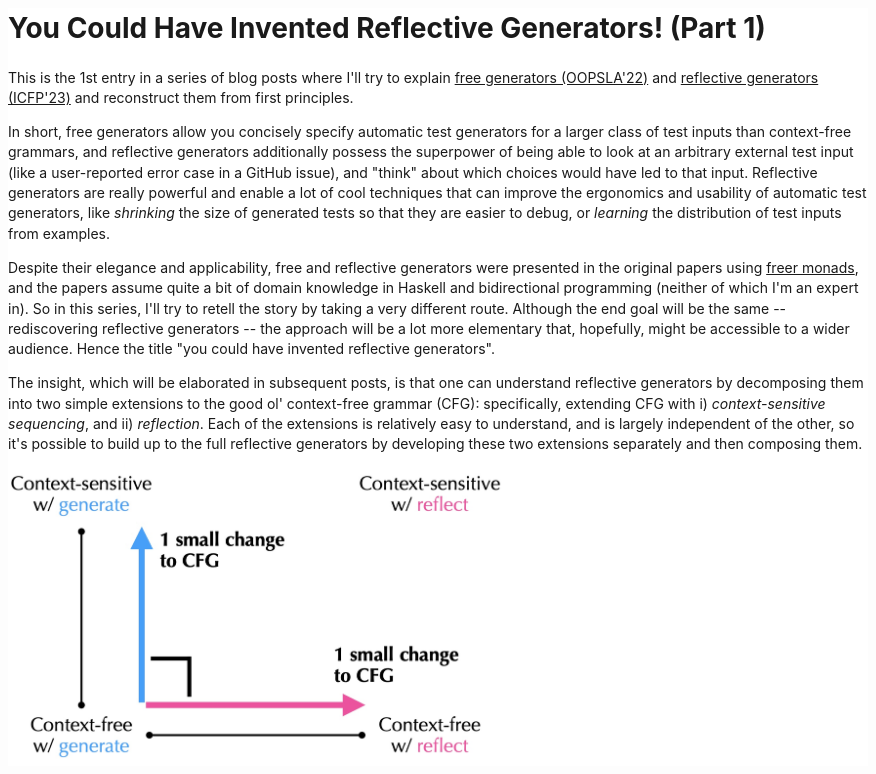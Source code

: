 # You Could Have Invented Reflective Generators! (Part 1)

This is the 1st entry in a series of blog posts where I'll try to explain [free generators (OOPSLA'22)](https://harrisongoldste.in/papers/oopsla22.pdf) and [reflective generators (ICFP'23)](https://harrisongoldste.in/papers/icfp23-reflective.pdf) and reconstruct them from first principles.

In short, free generators allow you concisely specify automatic test generators for a larger class of test inputs than context-free grammars, and reflective generators additionally possess the superpower of being able to look at an arbitrary external test input (like a user-reported error case in a GitHub issue), and "think" about which choices would have led to that input. Reflective generators are really powerful and enable a lot of cool techniques that can improve the ergonomics and usability of automatic test generators, like *shrinking* the size of generated tests so that they are easier to debug, or *learning* the distribution of test inputs from examples.

Despite their elegance and applicability, free and reflective generators were presented in the original papers using [freer monads](https://okmij.org/ftp/Haskell/extensible/index.html), and the papers assume quite a bit of domain knowledge in Haskell and bidirectional programming (neither of which I'm an expert in). So in this series, I'll try to retell the story by taking a very different route. Although the end goal will be the same -- rediscovering reflective generators -- the approach will be a lot more elementary that, hopefully, might be accessible to a wider audience. Hence the title "you could have invented reflective generators". 

The insight, which will be elaborated in subsequent posts, is that one can understand reflective generators by decomposing them into two simple extensions to the good ol' context-free grammar (CFG): specifically, extending CFG with i) *context-sensitive sequencing*, and ii) *reflection*. Each of the extensions is relatively easy to understand, and is largely independent of the other, so it's possible to build up to the full reflective generators by developing these two extensions separately and then composing them.

<img src="res/plan.jpg" width="500">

----------

_WHAT YOU HAVE TO DO_.
With the line that contains "The insight, which" as the start, output every line through the end of the entries exactly. Add no other lines.

_ANSWER TO THE PROBLEM_.
The insight, which will be elaborated in subsequent posts, is that one can understand reflective generators by decomposing them into two simple extensions to the good ol' context-free grammar (CFG): specifically, extending CFG with i) *context-sensitive sequencing*, and ii) *reflection*. Each of the extensions is relatively easy to understand, and is largely independent of the other, so it's possible to build up to the full reflective generators by developing these two extensions separately and then composing them.

<img src="res/plan.jpg" width="500">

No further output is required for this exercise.